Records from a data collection
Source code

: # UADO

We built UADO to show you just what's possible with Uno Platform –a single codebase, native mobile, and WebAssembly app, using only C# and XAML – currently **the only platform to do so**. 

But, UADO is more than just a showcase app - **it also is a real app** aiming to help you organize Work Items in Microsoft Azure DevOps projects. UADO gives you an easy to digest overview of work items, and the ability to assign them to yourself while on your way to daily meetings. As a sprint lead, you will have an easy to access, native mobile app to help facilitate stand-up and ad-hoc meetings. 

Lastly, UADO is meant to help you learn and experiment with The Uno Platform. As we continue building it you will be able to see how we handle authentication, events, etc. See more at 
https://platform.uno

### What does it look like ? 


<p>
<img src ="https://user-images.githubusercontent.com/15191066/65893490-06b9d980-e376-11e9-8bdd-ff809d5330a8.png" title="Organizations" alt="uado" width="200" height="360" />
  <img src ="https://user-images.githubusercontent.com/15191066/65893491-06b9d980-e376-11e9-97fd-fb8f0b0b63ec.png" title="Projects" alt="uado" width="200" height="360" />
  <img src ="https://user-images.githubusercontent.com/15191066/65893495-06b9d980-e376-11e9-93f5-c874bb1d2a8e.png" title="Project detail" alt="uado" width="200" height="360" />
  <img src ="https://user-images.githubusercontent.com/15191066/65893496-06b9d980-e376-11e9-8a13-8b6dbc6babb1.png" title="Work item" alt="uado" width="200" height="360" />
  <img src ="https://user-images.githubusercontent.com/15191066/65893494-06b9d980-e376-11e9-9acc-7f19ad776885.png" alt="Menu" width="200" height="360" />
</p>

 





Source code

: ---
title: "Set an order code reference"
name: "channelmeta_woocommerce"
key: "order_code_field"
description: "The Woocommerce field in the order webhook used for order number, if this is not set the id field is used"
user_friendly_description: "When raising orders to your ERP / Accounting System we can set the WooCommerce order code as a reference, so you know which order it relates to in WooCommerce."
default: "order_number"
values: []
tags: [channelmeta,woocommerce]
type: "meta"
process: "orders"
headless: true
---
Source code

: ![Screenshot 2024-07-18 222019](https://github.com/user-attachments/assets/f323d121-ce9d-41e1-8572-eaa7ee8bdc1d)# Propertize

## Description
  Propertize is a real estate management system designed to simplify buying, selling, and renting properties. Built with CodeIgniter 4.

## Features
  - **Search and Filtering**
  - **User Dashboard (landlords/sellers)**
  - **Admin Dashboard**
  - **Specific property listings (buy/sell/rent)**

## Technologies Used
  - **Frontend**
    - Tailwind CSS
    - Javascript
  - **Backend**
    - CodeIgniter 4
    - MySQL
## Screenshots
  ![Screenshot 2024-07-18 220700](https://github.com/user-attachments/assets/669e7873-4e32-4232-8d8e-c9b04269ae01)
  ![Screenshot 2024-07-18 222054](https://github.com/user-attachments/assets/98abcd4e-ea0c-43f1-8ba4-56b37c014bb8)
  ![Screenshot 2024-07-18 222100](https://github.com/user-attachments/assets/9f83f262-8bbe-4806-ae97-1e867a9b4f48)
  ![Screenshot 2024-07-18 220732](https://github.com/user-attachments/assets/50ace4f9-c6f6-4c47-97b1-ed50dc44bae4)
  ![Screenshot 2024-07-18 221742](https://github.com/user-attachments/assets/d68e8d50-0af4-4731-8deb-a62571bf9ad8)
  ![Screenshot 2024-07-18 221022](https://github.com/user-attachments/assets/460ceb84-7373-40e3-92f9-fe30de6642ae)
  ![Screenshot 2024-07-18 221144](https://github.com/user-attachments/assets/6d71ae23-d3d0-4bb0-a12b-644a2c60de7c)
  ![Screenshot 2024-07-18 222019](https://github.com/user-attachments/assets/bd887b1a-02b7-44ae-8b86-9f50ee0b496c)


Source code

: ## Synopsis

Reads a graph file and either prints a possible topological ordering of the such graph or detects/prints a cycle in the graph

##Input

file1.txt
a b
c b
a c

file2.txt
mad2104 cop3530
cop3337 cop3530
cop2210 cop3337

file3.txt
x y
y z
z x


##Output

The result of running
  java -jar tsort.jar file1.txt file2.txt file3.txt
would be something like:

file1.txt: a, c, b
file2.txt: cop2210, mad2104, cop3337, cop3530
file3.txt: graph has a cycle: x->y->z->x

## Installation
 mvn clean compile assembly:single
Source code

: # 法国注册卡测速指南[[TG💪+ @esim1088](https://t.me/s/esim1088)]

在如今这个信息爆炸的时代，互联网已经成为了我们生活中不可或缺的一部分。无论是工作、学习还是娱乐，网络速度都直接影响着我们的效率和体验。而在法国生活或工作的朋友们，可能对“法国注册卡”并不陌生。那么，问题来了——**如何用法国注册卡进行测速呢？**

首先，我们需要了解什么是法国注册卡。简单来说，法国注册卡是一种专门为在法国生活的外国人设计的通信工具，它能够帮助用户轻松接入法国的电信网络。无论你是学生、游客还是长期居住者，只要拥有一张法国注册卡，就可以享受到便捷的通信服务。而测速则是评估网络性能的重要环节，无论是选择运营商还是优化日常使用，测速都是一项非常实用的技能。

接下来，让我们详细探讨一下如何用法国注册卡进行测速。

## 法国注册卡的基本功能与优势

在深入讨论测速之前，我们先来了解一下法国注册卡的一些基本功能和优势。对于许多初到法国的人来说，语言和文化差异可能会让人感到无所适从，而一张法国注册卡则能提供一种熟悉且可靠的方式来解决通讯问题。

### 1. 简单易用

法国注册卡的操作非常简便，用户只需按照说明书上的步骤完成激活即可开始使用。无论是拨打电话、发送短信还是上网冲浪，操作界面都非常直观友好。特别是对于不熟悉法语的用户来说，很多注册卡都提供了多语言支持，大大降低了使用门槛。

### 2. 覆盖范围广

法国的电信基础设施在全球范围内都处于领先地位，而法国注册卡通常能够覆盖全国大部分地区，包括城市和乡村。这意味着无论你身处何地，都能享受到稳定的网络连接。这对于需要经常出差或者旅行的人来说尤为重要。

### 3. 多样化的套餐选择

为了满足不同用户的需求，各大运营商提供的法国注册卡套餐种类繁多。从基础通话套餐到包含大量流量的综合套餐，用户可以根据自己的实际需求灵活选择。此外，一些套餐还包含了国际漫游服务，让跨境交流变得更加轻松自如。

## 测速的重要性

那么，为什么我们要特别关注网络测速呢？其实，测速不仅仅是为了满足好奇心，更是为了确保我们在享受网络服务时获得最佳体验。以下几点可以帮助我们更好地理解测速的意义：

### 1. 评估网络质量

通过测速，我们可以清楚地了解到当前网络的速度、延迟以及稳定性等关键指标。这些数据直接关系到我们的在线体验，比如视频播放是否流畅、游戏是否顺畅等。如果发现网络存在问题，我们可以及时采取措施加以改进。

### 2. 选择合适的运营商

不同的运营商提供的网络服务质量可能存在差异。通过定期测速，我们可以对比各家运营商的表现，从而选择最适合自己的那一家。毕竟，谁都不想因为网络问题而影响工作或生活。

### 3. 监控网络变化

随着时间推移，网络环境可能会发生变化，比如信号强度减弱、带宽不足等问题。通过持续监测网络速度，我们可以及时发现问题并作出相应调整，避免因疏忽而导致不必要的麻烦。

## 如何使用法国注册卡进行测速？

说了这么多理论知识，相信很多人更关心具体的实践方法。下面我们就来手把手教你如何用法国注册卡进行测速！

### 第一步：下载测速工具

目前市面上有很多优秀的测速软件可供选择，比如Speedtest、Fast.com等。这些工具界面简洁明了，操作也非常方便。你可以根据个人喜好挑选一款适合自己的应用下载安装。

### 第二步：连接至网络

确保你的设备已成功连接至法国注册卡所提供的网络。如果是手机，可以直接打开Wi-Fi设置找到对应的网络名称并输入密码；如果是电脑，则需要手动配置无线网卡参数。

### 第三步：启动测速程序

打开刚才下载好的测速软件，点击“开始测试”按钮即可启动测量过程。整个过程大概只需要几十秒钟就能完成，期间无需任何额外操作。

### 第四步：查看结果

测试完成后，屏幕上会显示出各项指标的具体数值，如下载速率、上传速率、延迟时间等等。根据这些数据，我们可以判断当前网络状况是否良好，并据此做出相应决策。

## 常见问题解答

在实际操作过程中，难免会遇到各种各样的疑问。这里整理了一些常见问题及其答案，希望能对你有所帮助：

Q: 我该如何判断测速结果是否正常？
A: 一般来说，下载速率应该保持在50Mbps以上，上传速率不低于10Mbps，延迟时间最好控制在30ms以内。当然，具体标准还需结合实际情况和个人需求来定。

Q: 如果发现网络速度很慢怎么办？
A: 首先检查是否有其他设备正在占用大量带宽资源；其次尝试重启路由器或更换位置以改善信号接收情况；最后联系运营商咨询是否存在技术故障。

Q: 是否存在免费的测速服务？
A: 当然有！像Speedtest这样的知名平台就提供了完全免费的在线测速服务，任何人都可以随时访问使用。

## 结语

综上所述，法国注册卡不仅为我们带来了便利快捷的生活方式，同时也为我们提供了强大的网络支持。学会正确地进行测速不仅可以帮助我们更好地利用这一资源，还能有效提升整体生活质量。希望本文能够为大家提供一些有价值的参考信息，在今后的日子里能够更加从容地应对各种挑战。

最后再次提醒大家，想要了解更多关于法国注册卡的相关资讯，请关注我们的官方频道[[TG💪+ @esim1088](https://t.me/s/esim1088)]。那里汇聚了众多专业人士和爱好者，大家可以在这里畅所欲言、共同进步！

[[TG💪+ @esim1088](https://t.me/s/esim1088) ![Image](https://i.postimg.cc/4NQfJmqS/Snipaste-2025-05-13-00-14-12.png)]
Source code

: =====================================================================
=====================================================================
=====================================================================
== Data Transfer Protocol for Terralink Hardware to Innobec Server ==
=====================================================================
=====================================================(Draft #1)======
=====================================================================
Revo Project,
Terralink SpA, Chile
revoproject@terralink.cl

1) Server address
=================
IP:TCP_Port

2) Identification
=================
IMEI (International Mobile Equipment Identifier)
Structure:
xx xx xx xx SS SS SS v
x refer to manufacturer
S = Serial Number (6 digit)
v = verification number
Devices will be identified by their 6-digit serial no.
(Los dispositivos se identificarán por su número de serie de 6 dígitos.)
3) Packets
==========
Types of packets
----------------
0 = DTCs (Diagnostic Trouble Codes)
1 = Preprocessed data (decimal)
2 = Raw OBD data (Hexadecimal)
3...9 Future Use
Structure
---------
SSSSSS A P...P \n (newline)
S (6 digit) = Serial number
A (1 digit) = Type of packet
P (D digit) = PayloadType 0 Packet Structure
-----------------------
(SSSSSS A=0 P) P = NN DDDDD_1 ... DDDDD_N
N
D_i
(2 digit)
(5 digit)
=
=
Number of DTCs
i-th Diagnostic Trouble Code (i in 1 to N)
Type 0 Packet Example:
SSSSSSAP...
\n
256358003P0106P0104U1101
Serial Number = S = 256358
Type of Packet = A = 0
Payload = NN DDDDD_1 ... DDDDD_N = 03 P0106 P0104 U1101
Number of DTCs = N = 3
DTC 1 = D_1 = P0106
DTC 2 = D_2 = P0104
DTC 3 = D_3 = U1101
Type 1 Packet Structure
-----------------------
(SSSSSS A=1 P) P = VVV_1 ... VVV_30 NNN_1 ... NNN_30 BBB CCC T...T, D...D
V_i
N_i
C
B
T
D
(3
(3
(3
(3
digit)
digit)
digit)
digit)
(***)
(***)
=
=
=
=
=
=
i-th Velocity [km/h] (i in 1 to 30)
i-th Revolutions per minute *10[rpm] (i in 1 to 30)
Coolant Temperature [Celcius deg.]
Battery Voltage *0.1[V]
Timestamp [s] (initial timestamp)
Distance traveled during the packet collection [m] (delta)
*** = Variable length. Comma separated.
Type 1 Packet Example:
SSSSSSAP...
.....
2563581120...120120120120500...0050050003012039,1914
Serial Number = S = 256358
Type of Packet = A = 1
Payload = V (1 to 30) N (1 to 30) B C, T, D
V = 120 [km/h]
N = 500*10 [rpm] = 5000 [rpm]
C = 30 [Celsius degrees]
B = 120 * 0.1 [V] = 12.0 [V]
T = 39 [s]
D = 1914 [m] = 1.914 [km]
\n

# [WORK INSTRUCTION]
Taking the entries from their first line through the line with "We built UADO", inclusive, restate each line word for word and give nothing else.

# [ANSWER SECTION]
Source code

: # UADO

We built UADO to show you just what's possible with Uno Platform –a single codebase, native mobile, and WebAssembly app, using only C# and XAML – currently **the only platform to do so**. 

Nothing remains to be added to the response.